Saturday, July 1, 2017

The Lea Valley

Now that the blackberries are starting to bloom, all the hedgerows are coming to life. 

A path leads away from the Lea Bridge Road, winding through thickets that catch tin cans, crisp packets and pieces of paper, weaving its way like a gentle river into Hackney marshes. The traffic noise calms to a slow simmer, and it's as though a large animal has been tamed or grown tired. Magpies cackle in the trees, Blackbirds sing. Bindweed climbs across a bank of nettles throwing up white flowers like tiny porcelain bowls. Bright green parakeets dash between leaves. A tree sends out a covering of seeds that fall upon the footpath and the brambles beside it like a thick layer of cotton wool. If my googling is correct, this is the Black Poplar, or Water Poplar, and said to be the most endangered hardwood tree in the UK. Water Poplars can live up to 200 years. 100 Years ago there was the water works, the filter beds, and pump systems. 200 years ago there were the trees, the animals, and the Lea river moving slowly over the marshes. 
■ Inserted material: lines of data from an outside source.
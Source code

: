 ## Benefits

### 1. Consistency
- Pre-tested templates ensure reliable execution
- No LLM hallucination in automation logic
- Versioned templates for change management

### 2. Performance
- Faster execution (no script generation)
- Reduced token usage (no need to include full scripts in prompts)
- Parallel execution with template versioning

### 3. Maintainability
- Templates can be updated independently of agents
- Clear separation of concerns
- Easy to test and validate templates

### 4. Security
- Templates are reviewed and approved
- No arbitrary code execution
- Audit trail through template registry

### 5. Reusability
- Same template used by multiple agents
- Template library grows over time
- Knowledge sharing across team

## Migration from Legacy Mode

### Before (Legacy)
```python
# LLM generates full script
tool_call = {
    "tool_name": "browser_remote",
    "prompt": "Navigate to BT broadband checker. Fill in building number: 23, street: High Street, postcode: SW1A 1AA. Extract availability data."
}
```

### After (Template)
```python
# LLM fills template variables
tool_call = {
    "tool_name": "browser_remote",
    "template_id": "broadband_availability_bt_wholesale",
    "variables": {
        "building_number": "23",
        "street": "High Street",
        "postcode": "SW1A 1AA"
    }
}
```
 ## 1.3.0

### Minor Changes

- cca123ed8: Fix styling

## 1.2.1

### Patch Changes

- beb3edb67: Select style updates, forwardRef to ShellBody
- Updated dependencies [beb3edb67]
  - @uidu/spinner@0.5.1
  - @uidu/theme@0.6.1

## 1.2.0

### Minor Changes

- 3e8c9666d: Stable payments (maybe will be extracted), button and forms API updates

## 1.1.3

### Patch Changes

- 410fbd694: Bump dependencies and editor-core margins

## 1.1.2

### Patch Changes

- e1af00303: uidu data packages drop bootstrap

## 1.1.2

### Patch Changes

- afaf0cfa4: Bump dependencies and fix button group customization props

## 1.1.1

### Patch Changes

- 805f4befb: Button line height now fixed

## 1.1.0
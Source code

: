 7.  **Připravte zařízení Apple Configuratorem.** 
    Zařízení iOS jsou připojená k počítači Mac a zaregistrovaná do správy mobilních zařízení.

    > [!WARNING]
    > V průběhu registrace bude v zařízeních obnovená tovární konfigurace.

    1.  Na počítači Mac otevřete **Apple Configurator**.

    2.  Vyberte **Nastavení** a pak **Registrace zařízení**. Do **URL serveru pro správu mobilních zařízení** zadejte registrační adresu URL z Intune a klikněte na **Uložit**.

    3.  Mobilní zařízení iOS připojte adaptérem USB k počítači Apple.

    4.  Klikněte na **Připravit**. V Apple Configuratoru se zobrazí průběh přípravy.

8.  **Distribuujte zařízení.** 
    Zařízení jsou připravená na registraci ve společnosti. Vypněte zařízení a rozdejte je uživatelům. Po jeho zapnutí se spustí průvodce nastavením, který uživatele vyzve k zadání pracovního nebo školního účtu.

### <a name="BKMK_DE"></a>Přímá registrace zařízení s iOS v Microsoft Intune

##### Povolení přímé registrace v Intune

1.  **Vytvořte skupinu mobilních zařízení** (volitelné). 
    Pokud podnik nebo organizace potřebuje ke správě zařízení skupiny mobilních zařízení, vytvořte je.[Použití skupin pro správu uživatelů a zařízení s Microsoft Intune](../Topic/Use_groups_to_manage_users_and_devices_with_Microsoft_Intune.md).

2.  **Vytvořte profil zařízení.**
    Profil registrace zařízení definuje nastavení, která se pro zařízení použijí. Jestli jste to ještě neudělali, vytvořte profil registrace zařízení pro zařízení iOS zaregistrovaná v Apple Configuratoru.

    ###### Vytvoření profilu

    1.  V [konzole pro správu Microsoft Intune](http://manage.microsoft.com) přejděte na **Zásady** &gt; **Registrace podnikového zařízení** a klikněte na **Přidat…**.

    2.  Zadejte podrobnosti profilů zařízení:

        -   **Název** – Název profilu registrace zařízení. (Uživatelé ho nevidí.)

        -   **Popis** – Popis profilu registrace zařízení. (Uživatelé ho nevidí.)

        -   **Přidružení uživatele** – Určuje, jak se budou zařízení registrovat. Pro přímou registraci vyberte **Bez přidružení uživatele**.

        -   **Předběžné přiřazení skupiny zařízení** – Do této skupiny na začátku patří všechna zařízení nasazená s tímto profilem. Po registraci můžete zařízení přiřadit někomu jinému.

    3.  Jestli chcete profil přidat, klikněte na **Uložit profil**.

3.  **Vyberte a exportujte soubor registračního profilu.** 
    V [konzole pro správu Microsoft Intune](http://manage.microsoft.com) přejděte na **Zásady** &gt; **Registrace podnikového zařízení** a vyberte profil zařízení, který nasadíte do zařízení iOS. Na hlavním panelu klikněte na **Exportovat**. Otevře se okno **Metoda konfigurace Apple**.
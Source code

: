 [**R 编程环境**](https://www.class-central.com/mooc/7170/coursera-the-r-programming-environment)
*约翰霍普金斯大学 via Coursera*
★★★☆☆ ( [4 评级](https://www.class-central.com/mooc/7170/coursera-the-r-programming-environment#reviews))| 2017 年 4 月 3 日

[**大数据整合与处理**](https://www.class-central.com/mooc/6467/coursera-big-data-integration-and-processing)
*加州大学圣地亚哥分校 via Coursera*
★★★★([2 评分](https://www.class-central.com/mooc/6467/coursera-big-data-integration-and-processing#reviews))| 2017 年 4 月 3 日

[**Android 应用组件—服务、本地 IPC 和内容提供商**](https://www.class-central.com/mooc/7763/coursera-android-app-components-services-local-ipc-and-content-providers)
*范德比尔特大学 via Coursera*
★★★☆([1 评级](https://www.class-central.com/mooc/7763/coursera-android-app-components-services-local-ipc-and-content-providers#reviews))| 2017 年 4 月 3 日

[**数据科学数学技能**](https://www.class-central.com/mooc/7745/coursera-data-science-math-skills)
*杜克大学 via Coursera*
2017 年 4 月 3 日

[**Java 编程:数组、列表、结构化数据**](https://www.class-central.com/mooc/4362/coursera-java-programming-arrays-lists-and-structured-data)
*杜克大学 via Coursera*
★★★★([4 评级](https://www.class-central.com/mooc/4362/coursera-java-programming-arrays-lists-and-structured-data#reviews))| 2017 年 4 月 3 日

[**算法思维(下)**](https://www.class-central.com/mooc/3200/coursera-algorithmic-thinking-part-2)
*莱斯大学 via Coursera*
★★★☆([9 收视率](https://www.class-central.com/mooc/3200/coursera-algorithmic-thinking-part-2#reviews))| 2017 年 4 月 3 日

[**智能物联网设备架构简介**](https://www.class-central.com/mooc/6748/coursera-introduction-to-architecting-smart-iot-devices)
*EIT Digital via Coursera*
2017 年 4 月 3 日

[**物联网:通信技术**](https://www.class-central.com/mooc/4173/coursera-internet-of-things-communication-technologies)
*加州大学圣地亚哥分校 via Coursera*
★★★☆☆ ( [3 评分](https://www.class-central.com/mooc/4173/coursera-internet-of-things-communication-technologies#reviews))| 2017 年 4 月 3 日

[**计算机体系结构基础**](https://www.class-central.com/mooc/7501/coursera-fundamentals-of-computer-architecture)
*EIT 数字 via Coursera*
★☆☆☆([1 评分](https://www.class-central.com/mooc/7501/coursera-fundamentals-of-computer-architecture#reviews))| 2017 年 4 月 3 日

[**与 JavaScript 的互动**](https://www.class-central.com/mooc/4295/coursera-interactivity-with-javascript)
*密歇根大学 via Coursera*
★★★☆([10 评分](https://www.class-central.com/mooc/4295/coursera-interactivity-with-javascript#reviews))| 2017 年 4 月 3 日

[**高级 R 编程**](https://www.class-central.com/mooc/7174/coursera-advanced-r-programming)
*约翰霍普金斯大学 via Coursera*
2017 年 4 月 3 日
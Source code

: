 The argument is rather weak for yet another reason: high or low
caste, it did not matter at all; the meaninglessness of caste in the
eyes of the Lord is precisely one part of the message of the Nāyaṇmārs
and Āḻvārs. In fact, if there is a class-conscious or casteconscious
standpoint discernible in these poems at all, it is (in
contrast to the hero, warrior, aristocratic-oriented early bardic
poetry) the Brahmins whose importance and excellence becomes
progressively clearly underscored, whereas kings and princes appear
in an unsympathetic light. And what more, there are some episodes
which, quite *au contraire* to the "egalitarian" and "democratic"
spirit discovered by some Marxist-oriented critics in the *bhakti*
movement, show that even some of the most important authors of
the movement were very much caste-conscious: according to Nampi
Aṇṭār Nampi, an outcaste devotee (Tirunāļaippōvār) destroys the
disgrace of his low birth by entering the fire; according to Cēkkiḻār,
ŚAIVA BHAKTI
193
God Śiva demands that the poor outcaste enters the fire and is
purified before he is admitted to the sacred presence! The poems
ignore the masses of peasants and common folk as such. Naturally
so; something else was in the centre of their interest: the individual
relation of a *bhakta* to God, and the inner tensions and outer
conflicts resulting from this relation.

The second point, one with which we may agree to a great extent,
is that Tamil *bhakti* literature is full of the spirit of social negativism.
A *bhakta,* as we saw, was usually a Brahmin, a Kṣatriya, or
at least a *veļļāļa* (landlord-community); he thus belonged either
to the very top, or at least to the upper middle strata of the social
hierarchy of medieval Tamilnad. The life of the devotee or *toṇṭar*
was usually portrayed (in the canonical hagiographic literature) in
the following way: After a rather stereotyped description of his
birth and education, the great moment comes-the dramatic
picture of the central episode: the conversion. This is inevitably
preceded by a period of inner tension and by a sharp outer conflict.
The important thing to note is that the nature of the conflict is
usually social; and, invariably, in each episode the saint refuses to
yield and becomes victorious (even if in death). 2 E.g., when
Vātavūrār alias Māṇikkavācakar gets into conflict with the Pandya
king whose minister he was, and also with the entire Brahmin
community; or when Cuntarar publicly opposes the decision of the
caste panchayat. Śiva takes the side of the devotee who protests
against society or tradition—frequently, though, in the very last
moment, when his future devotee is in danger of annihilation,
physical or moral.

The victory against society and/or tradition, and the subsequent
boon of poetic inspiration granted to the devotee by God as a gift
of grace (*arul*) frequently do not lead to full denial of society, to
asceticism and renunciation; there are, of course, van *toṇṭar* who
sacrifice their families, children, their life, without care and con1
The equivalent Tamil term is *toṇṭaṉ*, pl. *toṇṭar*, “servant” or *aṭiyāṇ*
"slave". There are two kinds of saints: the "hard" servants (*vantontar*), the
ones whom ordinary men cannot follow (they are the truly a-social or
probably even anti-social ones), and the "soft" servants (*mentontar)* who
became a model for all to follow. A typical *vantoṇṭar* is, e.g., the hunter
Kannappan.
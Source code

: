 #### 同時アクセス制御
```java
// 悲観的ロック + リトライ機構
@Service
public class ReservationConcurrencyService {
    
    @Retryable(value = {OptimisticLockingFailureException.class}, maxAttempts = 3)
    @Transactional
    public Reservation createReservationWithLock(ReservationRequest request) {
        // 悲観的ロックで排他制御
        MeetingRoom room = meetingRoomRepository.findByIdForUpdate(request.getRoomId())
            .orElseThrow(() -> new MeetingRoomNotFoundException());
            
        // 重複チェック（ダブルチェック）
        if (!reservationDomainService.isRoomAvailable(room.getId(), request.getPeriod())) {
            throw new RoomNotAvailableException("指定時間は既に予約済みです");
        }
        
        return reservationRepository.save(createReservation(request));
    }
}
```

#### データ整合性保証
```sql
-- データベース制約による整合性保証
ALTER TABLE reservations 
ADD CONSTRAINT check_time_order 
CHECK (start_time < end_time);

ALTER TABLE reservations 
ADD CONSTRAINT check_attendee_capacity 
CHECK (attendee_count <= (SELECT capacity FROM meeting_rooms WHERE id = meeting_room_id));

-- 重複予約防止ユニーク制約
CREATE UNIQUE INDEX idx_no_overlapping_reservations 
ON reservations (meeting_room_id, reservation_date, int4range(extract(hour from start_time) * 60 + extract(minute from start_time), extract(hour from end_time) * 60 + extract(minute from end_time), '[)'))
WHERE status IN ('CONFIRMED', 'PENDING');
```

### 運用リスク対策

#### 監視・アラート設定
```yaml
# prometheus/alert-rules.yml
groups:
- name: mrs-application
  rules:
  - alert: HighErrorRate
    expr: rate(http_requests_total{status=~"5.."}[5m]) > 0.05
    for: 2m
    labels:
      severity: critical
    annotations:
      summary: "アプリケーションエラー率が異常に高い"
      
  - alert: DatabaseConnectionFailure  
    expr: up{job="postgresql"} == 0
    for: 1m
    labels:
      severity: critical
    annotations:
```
Though the path is concrete and fenced on either side by black iron rails, there is still a sense of civilisation unravelling into wilderness. This is a landscape of birds, and wind, and trees, and tall grass. Only this giant red metal bridge crossing the river, blocking almost all view of it reminds you that the landscape has been shaped by humans. Beyond the bridge wild flowers move in the breeze. The land opens out into a huge field with rows and rows of white goal posts.


The path turns behind a row of Silver Birch to avoid the football pitches. Now the view is small again and the birds return, calling to one another. In the longer grass and in the hedges there are spaces were animals have made their own paths.